[What is being asked]: Copy out the listing below so that each line matches exactly.
(Records provided)
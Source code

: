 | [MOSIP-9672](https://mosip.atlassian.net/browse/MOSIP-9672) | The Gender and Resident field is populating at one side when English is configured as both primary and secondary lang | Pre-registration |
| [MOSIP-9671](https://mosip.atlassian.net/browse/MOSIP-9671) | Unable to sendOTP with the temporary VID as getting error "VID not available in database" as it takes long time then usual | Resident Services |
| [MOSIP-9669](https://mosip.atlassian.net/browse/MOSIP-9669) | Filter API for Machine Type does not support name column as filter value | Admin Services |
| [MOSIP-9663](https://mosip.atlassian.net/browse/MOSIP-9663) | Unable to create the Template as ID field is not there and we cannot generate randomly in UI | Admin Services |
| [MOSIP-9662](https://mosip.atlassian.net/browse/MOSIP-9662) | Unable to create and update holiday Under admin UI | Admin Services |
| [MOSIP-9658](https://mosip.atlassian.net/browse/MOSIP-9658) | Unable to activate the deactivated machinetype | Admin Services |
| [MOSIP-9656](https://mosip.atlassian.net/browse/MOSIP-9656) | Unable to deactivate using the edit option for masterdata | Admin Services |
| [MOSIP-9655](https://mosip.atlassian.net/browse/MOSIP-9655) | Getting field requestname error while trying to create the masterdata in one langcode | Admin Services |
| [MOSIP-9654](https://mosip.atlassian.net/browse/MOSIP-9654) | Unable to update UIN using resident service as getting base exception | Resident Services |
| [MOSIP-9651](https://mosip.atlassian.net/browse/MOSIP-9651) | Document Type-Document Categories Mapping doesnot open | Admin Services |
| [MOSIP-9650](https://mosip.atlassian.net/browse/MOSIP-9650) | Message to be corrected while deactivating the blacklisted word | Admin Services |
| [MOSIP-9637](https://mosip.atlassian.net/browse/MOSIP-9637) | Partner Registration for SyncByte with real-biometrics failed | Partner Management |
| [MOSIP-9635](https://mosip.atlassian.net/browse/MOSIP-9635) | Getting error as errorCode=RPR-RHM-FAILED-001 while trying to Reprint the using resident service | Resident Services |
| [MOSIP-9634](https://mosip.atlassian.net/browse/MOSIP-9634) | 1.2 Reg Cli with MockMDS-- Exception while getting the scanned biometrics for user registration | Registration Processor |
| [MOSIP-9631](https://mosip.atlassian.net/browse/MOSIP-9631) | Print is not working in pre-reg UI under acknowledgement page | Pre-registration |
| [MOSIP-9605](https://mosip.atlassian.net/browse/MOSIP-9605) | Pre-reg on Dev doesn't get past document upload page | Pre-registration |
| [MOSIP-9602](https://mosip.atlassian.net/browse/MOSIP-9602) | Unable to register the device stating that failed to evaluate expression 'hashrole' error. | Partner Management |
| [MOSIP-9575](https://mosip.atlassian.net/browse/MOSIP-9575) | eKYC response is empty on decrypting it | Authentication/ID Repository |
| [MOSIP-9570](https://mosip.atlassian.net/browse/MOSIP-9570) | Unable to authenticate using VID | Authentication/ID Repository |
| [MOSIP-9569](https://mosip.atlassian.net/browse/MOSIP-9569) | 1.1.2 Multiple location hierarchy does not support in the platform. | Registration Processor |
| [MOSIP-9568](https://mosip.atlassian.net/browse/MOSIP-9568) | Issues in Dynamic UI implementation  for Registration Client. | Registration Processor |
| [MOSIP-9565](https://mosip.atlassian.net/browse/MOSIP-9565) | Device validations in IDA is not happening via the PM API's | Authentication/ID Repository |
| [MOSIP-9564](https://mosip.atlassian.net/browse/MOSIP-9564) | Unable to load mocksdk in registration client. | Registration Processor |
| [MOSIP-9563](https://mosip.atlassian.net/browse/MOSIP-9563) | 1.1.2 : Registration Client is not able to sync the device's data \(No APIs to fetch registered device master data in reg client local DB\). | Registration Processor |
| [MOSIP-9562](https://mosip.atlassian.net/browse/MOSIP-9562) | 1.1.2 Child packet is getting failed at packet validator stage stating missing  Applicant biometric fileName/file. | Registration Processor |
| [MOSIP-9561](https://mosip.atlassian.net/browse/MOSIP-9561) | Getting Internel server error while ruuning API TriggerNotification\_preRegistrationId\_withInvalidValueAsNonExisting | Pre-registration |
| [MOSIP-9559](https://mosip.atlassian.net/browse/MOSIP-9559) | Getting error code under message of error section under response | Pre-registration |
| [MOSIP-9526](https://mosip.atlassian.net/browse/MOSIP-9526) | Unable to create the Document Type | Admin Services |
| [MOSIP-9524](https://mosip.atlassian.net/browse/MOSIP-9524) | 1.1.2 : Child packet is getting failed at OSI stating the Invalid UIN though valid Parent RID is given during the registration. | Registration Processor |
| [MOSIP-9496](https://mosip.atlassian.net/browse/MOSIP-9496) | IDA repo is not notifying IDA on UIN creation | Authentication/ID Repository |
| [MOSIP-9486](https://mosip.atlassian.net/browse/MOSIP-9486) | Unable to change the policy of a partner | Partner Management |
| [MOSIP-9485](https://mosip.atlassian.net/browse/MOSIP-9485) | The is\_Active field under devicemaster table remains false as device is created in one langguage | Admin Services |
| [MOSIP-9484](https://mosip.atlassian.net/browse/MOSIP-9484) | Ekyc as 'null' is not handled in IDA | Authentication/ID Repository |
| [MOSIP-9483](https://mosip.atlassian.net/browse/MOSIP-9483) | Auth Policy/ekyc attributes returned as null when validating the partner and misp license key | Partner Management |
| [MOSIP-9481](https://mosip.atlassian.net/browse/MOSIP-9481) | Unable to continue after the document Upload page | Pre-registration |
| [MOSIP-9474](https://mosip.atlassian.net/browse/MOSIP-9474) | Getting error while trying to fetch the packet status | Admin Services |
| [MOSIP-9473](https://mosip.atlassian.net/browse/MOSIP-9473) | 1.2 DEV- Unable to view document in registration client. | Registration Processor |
(End Records provided)
[Expected answer]:
Source code

: | [MOSIP-9672](https://mosip.atlassian.net/browse/MOSIP-9672) | The Gender and Resident field is populating at one side when English is configured as both primary and secondary lang | Pre-registration |
| [MOSIP-9671](https://mosip.atlassian.net/browse/MOSIP-9671) | Unable to sendOTP with the temporary VID as getting error "VID not available in database" as it takes long time then usual | Resident Services |
| [MOSIP-9669](https://mosip.atlassian.net/browse/MOSIP-9669) | Filter API for Machine Type does not support name column as filter value | Admin Services |
| [MOSIP-9663](https://mosip.atlassian.net/browse/MOSIP-9663) | Unable to create the Template as ID field is not there and we cannot generate randomly in UI | Admin Services |
| [MOSIP-9662](https://mosip.atlassian.net/browse/MOSIP-9662) | Unable to create and update holiday Under admin UI | Admin Services |
| [MOSIP-9658](https://mosip.atlassian.net/browse/MOSIP-9658) | Unable to activate the deactivated machinetype | Admin Services |
| [MOSIP-9656](https://mosip.atlassian.net/browse/MOSIP-9656) | Unable to deactivate using the edit option for masterdata | Admin Services |
| [MOSIP-9655](https://mosip.atlassian.net/browse/MOSIP-9655) | Getting field requestname error while trying to create the masterdata in one langcode | Admin Services |
| [MOSIP-9654](https://mosip.atlassian.net/browse/MOSIP-9654) | Unable to update UIN using resident service as getting base exception | Resident Services |
| [MOSIP-9651](https://mosip.atlassian.net/browse/MOSIP-9651) | Document Type-Document Categories Mapping doesnot open | Admin Services |
| [MOSIP-9650](https://mosip.atlassian.net/browse/MOSIP-9650) | Message to be corrected while deactivating the blacklisted word | Admin Services |
| [MOSIP-9637](https://mosip.atlassian.net/browse/MOSIP-9637) | Partner Registration for SyncByte with real-biometrics failed | Partner Management |
| [MOSIP-9635](https://mosip.atlassian.net/browse/MOSIP-9635) | Getting error as errorCode=RPR-RHM-FAILED-001 while trying to Reprint the using resident service | Resident Services |
| [MOSIP-9634](https://mosip.atlassian.net/browse/MOSIP-9634) | 1.2 Reg Cli with MockMDS-- Exception while getting the scanned biometrics for user registration | Registration Processor |
| [MOSIP-9631](https://mosip.atlassian.net/browse/MOSIP-9631) | Print is not working in pre-reg UI under acknowledgement page | Pre-registration |
| [MOSIP-9605](https://mosip.atlassian.net/browse/MOSIP-9605) | Pre-reg on Dev doesn't get past document upload page | Pre-registration |
| [MOSIP-9602](https://mosip.atlassian.net/browse/MOSIP-9602) | Unable to register the device stating that failed to evaluate expression 'hashrole' error. | Partner Management |
| [MOSIP-9575](https://mosip.atlassian.net/browse/MOSIP-9575) | eKYC response is empty on decrypting it | Authentication/ID Repository |
| [MOSIP-9570](https://mosip.atlassian.net/browse/MOSIP-9570) | Unable to authenticate using VID | Authentication/ID Repository |
| [MOSIP-9569](https://mosip.atlassian.net/browse/MOSIP-9569) | 1.1.2 Multiple location hierarchy does not support in the platform. | Registration Processor |
| [MOSIP-9568](https://mosip.atlassian.net/browse/MOSIP-9568) | Issues in Dynamic UI implementation  for Registration Client. | Registration Processor |
| [MOSIP-9565](https://mosip.atlassian.net/browse/MOSIP-9565) | Device validations in IDA is not happening via the PM API's | Authentication/ID Repository |
| [MOSIP-9564](https://mosip.atlassian.net/browse/MOSIP-9564) | Unable to load mocksdk in registration client. | Registration Processor |
| [MOSIP-9563](https://mosip.atlassian.net/browse/MOSIP-9563) | 1.1.2 : Registration Client is not able to sync the device's data \(No APIs to fetch registered device master data in reg client local DB\). | Registration Processor |
| [MOSIP-9562](https://mosip.atlassian.net/browse/MOSIP-9562) | 1.1.2 Child packet is getting failed at packet validator stage stating missing  Applicant biometric fileName/file. | Registration Processor |
| [MOSIP-9561](https://mosip.atlassian.net/browse/MOSIP-9561) | Getting Internel server error while ruuning API TriggerNotification\_preRegistrationId\_withInvalidValueAsNonExisting | Pre-registration |
| [MOSIP-9559](https://mosip.atlassian.net/browse/MOSIP-9559) | Getting error code under message of error section under response | Pre-registration |
| [MOSIP-9526](https://mosip.atlassian.net/browse/MOSIP-9526) | Unable to create the Document Type | Admin Services |
| [MOSIP-9524](https://mosip.atlassian.net/browse/MOSIP-9524) | 1.1.2 : Child packet is getting failed at OSI stating the Invalid UIN though valid Parent RID is given during the registration. | Registration Processor |
| [MOSIP-9496](https://mosip.atlassian.net/browse/MOSIP-9496) | IDA repo is not notifying IDA on UIN creation | Authentication/ID Repository |
| [MOSIP-9486](https://mosip.atlassian.net/browse/MOSIP-9486) | Unable to change the policy of a partner | Partner Management |
| [MOSIP-9485](https://mosip.atlassian.net/browse/MOSIP-9485) | The is\_Active field under devicemaster table remains false as device is created in one langguage | Admin Services |
| [MOSIP-9484](https://mosip.atlassian.net/browse/MOSIP-9484) | Ekyc as 'null' is not handled in IDA | Authentication/ID Repository |
| [MOSIP-9483](https://mosip.atlassian.net/browse/MOSIP-9483) | Auth Policy/ekyc attributes returned as null when validating the partner and misp license key | Partner Management |
| [MOSIP-9481](https://mosip.atlassian.net/browse/MOSIP-9481) | Unable to continue after the document Upload page | Pre-registration |
| [MOSIP-9474](https://mosip.atlassian.net/browse/MOSIP-9474) | Getting error while trying to fetch the packet status | Admin Services |
| [MOSIP-9473](https://mosip.atlassian.net/browse/MOSIP-9473) | 1.2 DEV- Unable to view document in registration client. | Registration Processor |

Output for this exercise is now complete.